One aspect of the Noviciate I hadn’t been fully aware of during my application is the period called ‘first probation’. As I prepared to come down to Birmingham, I had a vague notion that, for the first few days, we would have restricted contact with family and friends. There was also the sense that this would be the Society giving us a final once over. But that was about the sum of my knowledge. As it turns out, first probation is a much more substantial period both in time and purpose.
Yes, there was limited contact with the outside world and, yes, this was the Society’s first opportunity (and our own) to have second thoughts, but most importantly from my perspective, it also served as an ‘on ramp’, enabling us new arrivals to slowly get up to the right speed. To extend the metaphor slightly, I’m pleased to report that, so far, there have been no crashes, just the occasional clunk and grind as we’ve changed up the gears.

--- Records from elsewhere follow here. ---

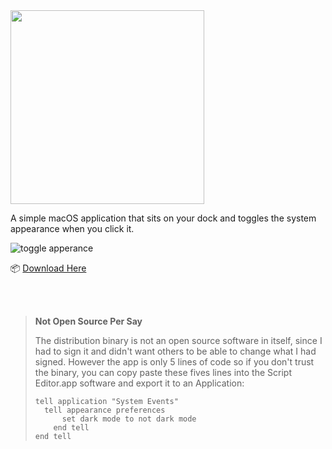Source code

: 
<img src="https://github.com/pouyakary/DayAndNight/assets/2157285/1a5dc8e1-531d-42df-9156-5fbff8228314" width="310">

A simple macOS application that sits on your dock and toggles the system appearance when you click it.

![toggle apperance](https://github.com/pouyakary/DayAndNight/assets/2157285/bfd85356-b968-49cc-b5fb-80c23d036f03)





📦 [Download Here](https://github.com/pouyakary/toggle-apperance/releases/download/v1/Day.Night.zip)

<br><br>

> __Not Open Source Per Say__
> 
> The distribution binary is not an open source software in itself, since I had to sign it and didn't want others to be able to change what I had signed. However the app is only 5 lines of code so if you don't trust the binary, you can copy paste these fives lines into the Script Editor.app software and export it to an Application:
>
> ```applescript
> tell application "System Events"
>   tell appearance preferences
>	    set dark mode to not dark mode
>	  end tell
> end tell
> ```
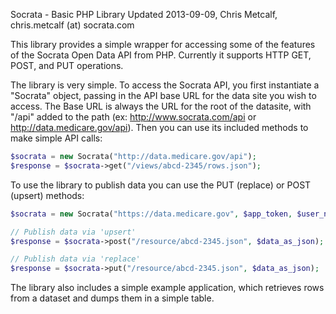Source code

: Socrata - Basic PHP Library
Updated 2013-09-09, Chris Metcalf, chris.metcalf (at) socrata.com

This library provides a simple wrapper for accessing some of the features of the Socrata Open Data API from PHP. Currently it supports HTTP GET, POST, and PUT operations.

The library is very simple. To access the Socrata API, you first instantiate a "Socrata" object, passing in the API base URL for the data site you wish to access. The Base URL is always the URL for the root of the datasite, with "/api" added to the path (ex: http://www.socrata.com/api or http://data.medicare.gov/api). Then you can use its included methods to make simple API calls:

```php
$socrata = new Socrata("http://data.medicare.gov/api");
$response = $socrata->get("/views/abcd-2345/rows.json");
```

To use the library to publish data you can use the PUT (replace) or POST (upsert) methods:

```php
$socrata = new Socrata("https://data.medicare.gov", $app_token, $user_name, $password);

// Publish data via 'upsert'
$response = $socrata->post("/resource/abcd-2345.json", $data_as_json);

// Publish data via 'replace'
$response = $socrata->put("/resource/abcd-2345.json", $data_as_json);
```

The library also includes a simple example application, which retrieves rows from a dataset and dumps them in a simple table.
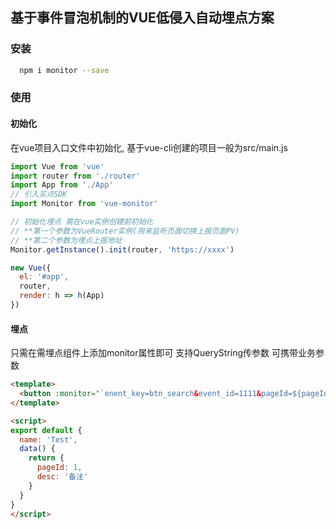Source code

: ## 基于事件冒泡机制的VUE低侵入自动埋点方案

### 安装
```bash
  npm i monitor --save
```

### 使用
#### 初始化 
在vue项目入口文件中初始化, 基于vue-cli创建的项目一般为src/main.js
```javascript
import Vue from 'vue'
import router from './router'
import App from './App'
// 引入买点SDK
import Monitor from 'vue-monitor'

// 初始化埋点 需在vue实例创建前初始化 
// **第一个参数为VueRouter实例(用来监听页面切换上报页面PV) 
// **第二个参数为埋点上报地址
Monitor.getInstance().init(router, 'https://xxxx')

new Vue({
  el: '#app',
  router,
  render: h => h(App)
})

```
#### 埋点
只需在需埋点组件上添加monitor属性即可 支持QueryString传参数 可携带业务参数
```html
<template>
  <button :monitor="`enent_key=btn_search&event_id=1111&pageId=${pageId}&desc=${desc}`">测试</button>
</template>

<script>
export default {
  name: 'Test',
  data() {
    return {
      pageId: 1,
      desc: '备注'
    }
  }
}
</script>
```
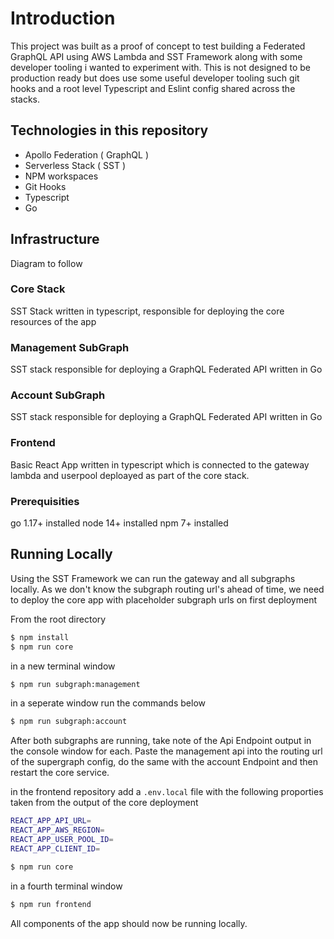 # Introduction

This project was built as a proof of concept to test building a Federated GraphQL API using AWS Lambda and SST Framework along with some developer tooling i wanted to experiment with.  This is not designed to be production ready but does use some useful developer tooling such git hooks and a root level Typescript and Eslint config shared across the stacks.

## Technologies in this repository
- Apollo Federation ( GraphQL )
- Serverless Stack ( SST )
- NPM workspaces
- Git Hooks
- Typescript
- Go

## Infrastructure

Diagram to follow

### Core Stack
SST Stack written in typescript, responsible for deploying the core resources of the app

### Management SubGraph
SST stack responsible for deploying a GraphQL Federated API written in Go

### Account SubGraph
SST stack responsible for deploying a GraphQL Federated API written in Go

### Frontend
Basic React App written in typescript which is connected to the gateway lambda and userpool deploayed as part of the core stack. 

### Prerequisities

go 1.17+ installed
node 14+ installed
npm 7+ installed

## Running Locally

Using the SST Framework we can run the gateway and all subgraphs locally.  As we don't know the subgraph routing url's ahead of time, we need to deploy the core app with placeholder subgraph urls on first deployment


From the root directory

```bash
$ npm install
$ npm run core
``````

in a new terminal window

```bash
$ npm run subgraph:management
``````

in a seperate window run the commands below

```bash
$ npm run subgraph:account
``````

After both subgraphs are running, take note of the Api Endpoint output in the console window for each.  Paste the management api into the routing url of the supergraph config, do the same with the account Endpoint and then restart the core service.

in the frontend repository add a ```.env.local``` file with the following proporties taken from the output of the core deployment

```bash
REACT_APP_API_URL=
REACT_APP_AWS_REGION=
REACT_APP_USER_POOL_ID=
REACT_APP_CLIENT_ID=
```

```bash
$ npm run core
``````

in a fourth terminal window

```bash
$ npm run frontend
```

All components of the app should now be running locally. 
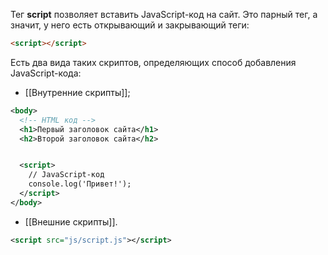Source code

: Тег **script** позволяет вставить JavaScript-код на сайт. Это парный тег, а значит, у него есть открывающий и закрывающий теги:

```HTML
<script></script>
```

Есть два вида таких скриптов, определяющих способ добавления JavaScript-кода:

- [[Внутренние скрипты]];
```xml
<body>
  <!-- HTML код -->
  <h1>Первый заголовок сайта</h1>
  <h2>Второй заголовок сайта</h2>


  <script>
    // JavaScript-код
    console.log('Привет!');
  </script>
</body>
```

- [[Внешние скрипты]].
```xml
<script src="js/script.js"></script>
```
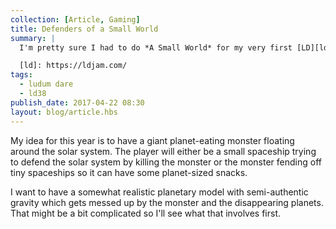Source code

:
 ```yaml
---
collection: [Article, Gaming]
title: Defenders of a Small World
summary: |
  I'm pretty sure I had to do *A Small World* for my very first [LD][ld] in 2012. I didn't finish but you can see [a video of the game play](https://www.youtube.com/watch?v=E_JuDYU3y-M) on youtube.

  [ld]: https://ldjam.com/
tags: 
  - ludum dare
  - ld38
publish_date: 2017-04-22 08:30
layout: blog/article.hbs
---
```


My idea for this year is to have a giant planet-eating monster floating around the solar system. The player will either be a small spaceship trying to defend the solar system by killing the monster or the monster fending off tiny spaceships so it can have some planet-sized snacks.

I want to have a somewhat realistic planetary model with semi-authentic gravity which gets messed up by the monster and the disappearing planets. That might be a bit complicated so I'll see what that involves first.
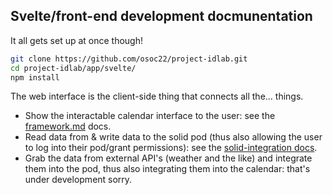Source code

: ## Svelte/front-end development docmunentation

It all gets set up at once though!

```bash
git clone https://github.com/osoc22/project-idlab.git
cd project-idlab/app/svelte/
npm install
```

The web interface is the client-side thing that connects all the... things.
- Show the interactable calendar interface to the user: see the [framework.md](framework.md) docs.
- Read data from & write data to the solid pod (thus also allowing the user to log into their pod/grant permissions): see the [solid-integration docs](solid-integration.md).
- Grab the data from external API's (weather and the like) and integrate them into the pod, thus also integrating them into the calendar: that's under development sorry.

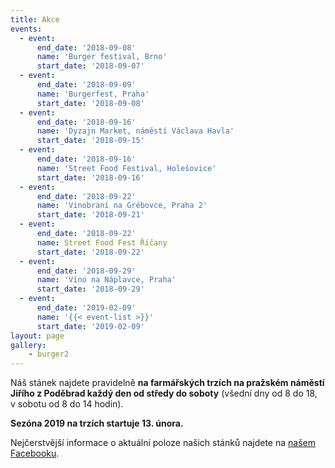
 ```yaml
---
title: Akce
events:
  - event:
      end_date: '2018-09-08'
      name: 'Burger festival, Brno'
      start_date: '2018-09-07'
  - event:
      end_date: '2018-09-09'
      name: 'Burgerfest, Praha'
      start_date: '2018-09-08'
  - event:
      end_date: '2018-09-16'
      name: 'Dyzajn Market, náměstí Václava Havla'
      start_date: '2018-09-15'
  - event:
      end_date: '2018-09-16'
      name: 'Street Food Festival, Holešovice'
      start_date: '2018-09-16'
  - event:
      end_date: '2018-09-22'
      name: 'Vinobraní na Grébovce, Praha 2'
      start_date: '2018-09-21'
  - event:
      end_date: '2018-09-22'
      name: Street Food Fest Říčany
      start_date: '2018-09-22'
  - event:
      end_date: '2018-09-29'
      name: 'Víno na Náplavce, Praha'
      start_date: '2018-09-29'
  - event:
      end_date: '2019-02-09'
      name: '{{< event-list >}}'
      start_date: '2019-02-09'
layout: page
gallery:
    - burger2
---
```

Náš stánek najdete pravidelně **na farmářských trzích na pražském náměstí Jiřího z Poděbrad každý den od středy do soboty** (všední dny od 8 do 18, v sobotu od 8 do 14 hodin).

**Sezóna 2019 na trzích startuje 13. února.**

Nejčerstvější informace o aktuální poloze našich stánků najdete na [našem Facebooku](https://www.facebook.com/KaiserFranzCZ).
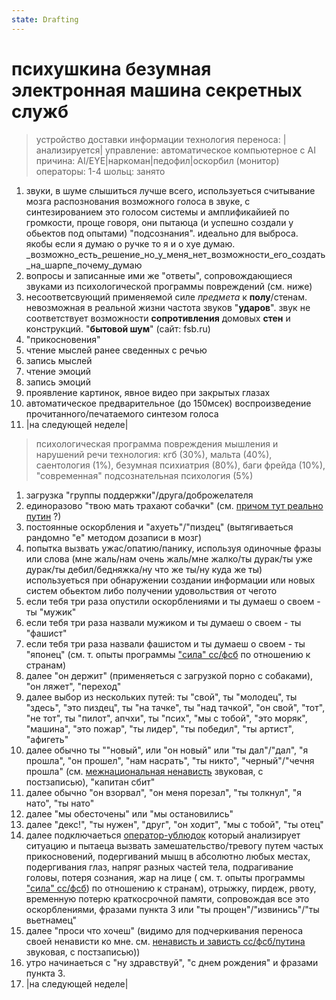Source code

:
 ```yaml
---
state: Drafting
---
```

# психушкина безумная электронная машина секретных служб

> устройство доставки информации
> технология переноса: |анализируется|
> управление: автоматическое компьютерное с AI
> причина: AI/EYE|наркоман|педофил|оскорбил (монитор)
> операторы: 1-4
> шольц: занято

1. звуки, в шуме слышиться лучше всего, используеться считывание мозга распознования возможного голоса в звуке, с синтезированием это голосом системы и амплификайией по громкости, проще говоря, они пытаюца (и успешно создали у обьектов под опытами) "подсознания". идеально для выброса. якобы если я думаю о ручке то я и о хуе думаю.
         _возможно_есть_решение_но_у_меня_нет_возможности_его_создать_на_шарпе_почему_думаю
3.  вопросы и записанные ими же "ответы", сопровождающиеся звуками из психологической программы повреждений (см. ниже)
4. несоответсвующий применяемой силе *предмета* к **полу**/стенам. невозможная в реальной жизни частота звуков "**ударов**". звук не соответствует возможности **сопротивления** домовых **стен** и конструкций. "**бытовой шум**" (сайт: fsb.ru)
5. "прикосновения"
6. чтение мыслей ранее сведенных с речью
7. запись мыслей
8.  чтение эмоций
9. запись эмоций
10. проявление картинок, явное видео при закрытых глазах
11. автоматическое предварительное  (до 150мсек) воспроизведение прочитанного/печатаемого синтезом голоса
12. |на следующей неделе|

> психологическая программа повреждения мышления и нарушений речи
> технология: кгб (30%), мальта (40%), саентология (1%), безумная психиатрия (80%), баги фрейда (10%), "современная" подсознательная психология (5%)

 1. загрузка "группы поддержки"/друга/доброжелателя
 2.  единоразово "твою мать трахают собачки" (см. [причом тут реально путин](/axis9/issues/ss/putin) ?)
 3. постоянные оскорбления и "ахуеть"/"пиздец" (вытягиваеться рандомно "е" методом дозаписи в мозг)
 4. попытка вызвать ужас/опатию/панику, используя одиночные фразы или слова (мне жаль/нам очень жаль/мне жалко/ты дурак/ты уже дурак/ты дебил/бедняжка/ну что же ты/ну куда же ты) 
          используеться при обнаружении создании информации или новых систем обьектом либо получении удовольствия от чегото
 1. если тебя три раза опустили оскорблениями и ты думаеш о своем - ты "мужик"
 2. если тебя три раза назвали мужиком и ты думаеш о своем - ты "фашист"
 3. если тебя три раза назвали фашистом и ты думаеш о своем - ты "японец" (см. т. опыты программы ["сила" сс/фсб](/axis9/issues/ss/fss_psy_attacks_on_countrys.md) по отношению к странам)
 4. далее "он держит" (применяеться с загрузкой порно с собаками), "он ляжет", "переход"
 5.  далее выбор из нескольких путей: ты "свой", ты "молодец", ты "здесь",  "это пиздец", ты "на тачке", ты "над тачкой", "он свой", "тот", "не тот", ты "пилот", апчхи", ты "псих", "мы с тобой", "это моряк", "машина", "это пожар", "ты лидер", "ты победил", "ты артист", "афигеть"
 6. далее обычно ты  ""новый", или "он новый" или "ты дал"/"дал",  "я прошла", "он прошел", "нам насрать", "ты никто", "черный"/"чечня прошла" (см. [межнациональная ненависть](inter_fss_hate) звуковая, с постзаписью), "капитан сбит"
 7.  далее обычно "он взорвал", "он меня порезал", "ты толкнул", "я нато", "ты нато"
 8. далее "мы обесточены" или "мы остановились"
 9. далее "декс!", "ты нужен", "друг", "он ходит", "мы с тобой", "ты отец"
 10. далее подключаеться [оператор-ублюдок](/axis9/issues/ss/psy_operators.md) который анализирует ситуацию и пытаеца вызвать замешательство/тревогу путем частых прикосновений, подергиваний мышц в абсолютно любых местах, подергивания глаз, напряг разных частей тела, подрагивание головы, потеря сознания, жар на лице ( см. т. опыты программы ["сила" сс/фсб](/axis9/issues/ss/fss_psy_attacks_on_countrys.md)) по отношению к странам), отрыжку, пирдеж, рвоту, временную потерю краткосрочной памяти, сопровождая все это оскорблениями, фразами пункта 3 или "ты прощен"/"извинись"/"ты вьетнамец"
 11. далее "проси что хочеш" (видимо для подчеркивания переноса своей ненависти ко мне. см. [ненависть и зависть сс/фсб/путина](inter_fss_hate) звуковая, с постзаписью))
 12. утро начинаеться с "ну здравствуй", "с днем рождения" и фразами пункта 3.
 13. |на следующей неделе|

For me, the three stand-out elements of the probation period – which lasts just under a fortnight and culminates in a 3 day period of silent retreat – were the work to (i) build our sense of community, (ii) deepen our prayer life and (iii) broaden our knowledge of the Society and our place within it. I will write at a later date about prayer and community, as these were the places I found God most powerfully in the first few days.
It did occasionally feel strange not to be able to access a computer or pick up the phone and, indeed, on arrival we had to put our personal phones and any iPads or laptops out of use. But, the theory behind the approach is a good one. If we are to make the most of this new life, it is important for us to make a clear step in a new direction, breaking the patterns of our old ways of living. The restriction on contacting our families and friends was symbolic of that choice, but also an important part of it. In my previous work, computers and phones and constant connectivity were a big part of my day to day experience. It is certainly a blessing to take a step back from that old reality.
In terms of studies, the bulk of the first week was spent looking at a range of material, including some of the founding documents of the Society and the auto-biography of St Ignatius. These, in essence, set out what the Society expects of us – the sort of people we must work and aspire to be – and the nature of the mission that we are being prepared for. It was the Society saying very clearly: this is what you are signing up for. Are you up to it and up for it?
At the heart of the mission that was set out is the desire to be true companions of Christ, with all that means for attitude and outlook. That central desire then flows into a determination to help build God’s kingdom – a kingdom of love and mercy – around us. That is something as far away from the rat-race as you could imagine – a shift of approach and vision of 180 degrees. What could be more exciting?
First probation, therefore, seems to be for us Novices, a taste of the life to come and the life that is possible, if we choose it. So far, the answer is a definite Yes!